Chefes militares ajudam Bolsonaro no descrédito do processo eleitoral

Por José Casado Materia seguir SEGUIR Materia seguir SEGUINDO Atualizado em 4 jun 2024, 11h27 - Publicado em 15 jul 2022, 06h00

Clonaram o cartão de crédito de Paulo Sérgio Nogueira de Oliveira, 63 anos, general aposentado. Aconteceu no mês passado, aparentemente em Brasília. Desde então, o ministro da Defesa realça a própria insegurança no mundo digital na lista de argumentos favoráveis à intervenção das Forças Armadas no processo eleitoral.

“Sabemos muito bem que não há sistema, programa eletrônico imune a um ataque, a uma invasão, não há” — disse na Câmara, ecoando seu chefe, Jair Bolsonaro, que semeia suspeitas de fraudes nas urnas eletrônicas sem apresentar provas. “Estão aí os bancos que gastam milhões de reais com segurança, e eu tive o meu cartão clonado”, exemplificou.

Ele foi à Câmara com os comandantes do Exército, da Marinha e da Aeronáutica pedir uma injeção de dinheiro nos orçamentos militares para 2023. Mas, curiosamente, o ministro da Defesa falou mais de eleições e de urnas eletrônicas do que das prioridades das Forças Armadas.
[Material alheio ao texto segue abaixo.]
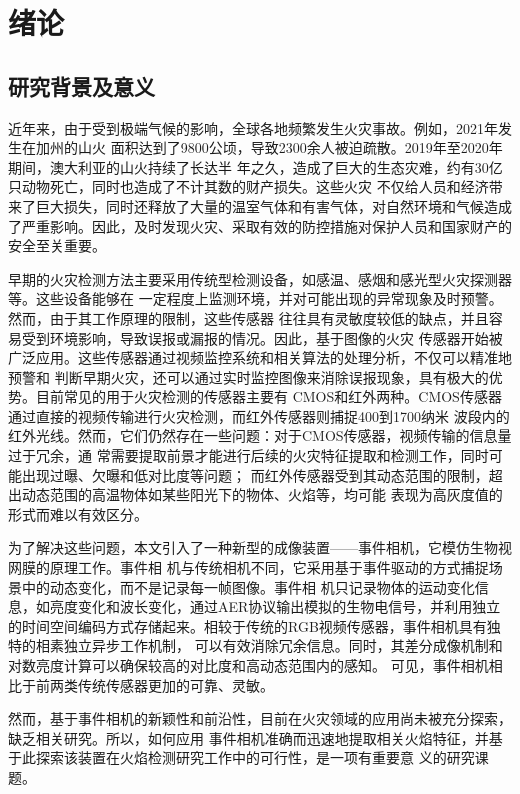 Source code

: 
\chapter{绪论}

\section{研究背景及意义}

近年来，由于受到极端气候的影响，全球各地频繁发生火灾事故。例如，2021年发生在加州的山火
面积达到了9800公顷，导致2300余人被迫疏散。2019年至2020年期间，澳大利亚的山火持续了长达半
年之久，造成了巨大的生态灾难，约有30亿只动物死亡，同时也造成了不计其数的财产损失。这些火灾
不仅给人员和经济带来了巨大损失，同时还释放了大量的温室气体和有害气体，对自然环境和气候造成
了严重影响。因此，及时发现火灾、采取有效的防控措施对保护人员和国家财产的安全至关重要。

早期的火灾检测方法主要采用传统型检测设备，如感温、感烟和感光型火灾探测器等。这些设备能够在
一定程度上监测环境，并对可能出现的异常现象及时预警。然而，由于其工作原理的限制，这些传感器
往往具有灵敏度较低的缺点，并且容易受到环境影响，导致误报或漏报的情况。因此，基于图像的火灾
传感器开始被广泛应用。这些传感器通过视频监控系统和相关算法的处理分析，不仅可以精准地预警和
判断早期火灾，还可以通过实时监控图像来消除误报现象，具有极大的优势。目前常见的用于火灾检测的传感器主要有
CMOS和红外两种。CMOS传感器通过直接的视频传输进行火灾检测，而红外传感器则捕捉400到1700纳米
波段内的红外光线。然而，它们仍然存在一些问题：对于CMOS传感器，视频传输的信息量过于冗余，通
常需要提取前景才能进行后续的火灾特征提取和检测工作，同时可能出现过曝、欠曝和低对比度等问题；
而红外传感器受到其动态范围的限制，超出动态范围的高温物体如某些阳光下的物体、火焰等，均可能
表现为高灰度值的形式而难以有效区分。

为了解决这些问题，本文引入了一种新型的成像装置——事件相机，它模仿生物视网膜的原理工作\cite{gallego2020event,posch2014retinomorphic}。事件相
机与传统相机不同，它采用基于事件驱动的方式捕捉场景中的动态变化，而不是记录每一帧图像。事件相
机只记录物体的运动变化信息，如亮度变化和波长变化，通过AER协议\cite{rivas2005tools}输出模拟的生物电信号，并利用独立
的时间空间编码方式存储起来。相较于传统的RGB视频传感器，事件相机具有独特的相素独立异步工作机制，
可以有效消除冗余信息。同时，其差分成像机制和对数亮度计算可以确保较高的对比度和高动态范围内的感知。
可见，事件相机相比于前两类传统传感器更加的可靠、灵敏。

然而，基于事件相机的新颖性和前沿性，目前在火灾领域的应用尚未被充分探索，缺乏相关研究。所以，如何应用
事件相机准确而迅速地提取相关火焰特征，并基于此探索该装置在火焰检测研究工作中的可行性，是一项有重要意
义的研究课题。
Enlevado, até se ofereceu para “tratar só disso”.

“Não, ministro!” — rejeitou com firmeza a deputada Perpétua Almeida (PCdoB-AC), ex-secretária da Defesa. “Eu me recuso a debater este assunto com o ministro da Defesa e com qualquer um dos comandantes, porque esta não é a tarefa dos senhores. A tarefa dos senhores é muito maior, é a proteção da nação. O inimigo não são as instituições, não somos nós. Não é uma batalha das Forças Armadas. O presidente fez essa escolha, mas as Forças Armadas não precisam nem podem fazê-la, porque o poder civil não pode aceitar isso.”

O Ministério da Defesa tem a incumbência de zelar pela doutrina e gerenciar os projetos militares, que custam ao país mais de 110 bilhões de reais por ano — quase o triplo dos auxílios financeiros previstos na emergência eleitoral governista.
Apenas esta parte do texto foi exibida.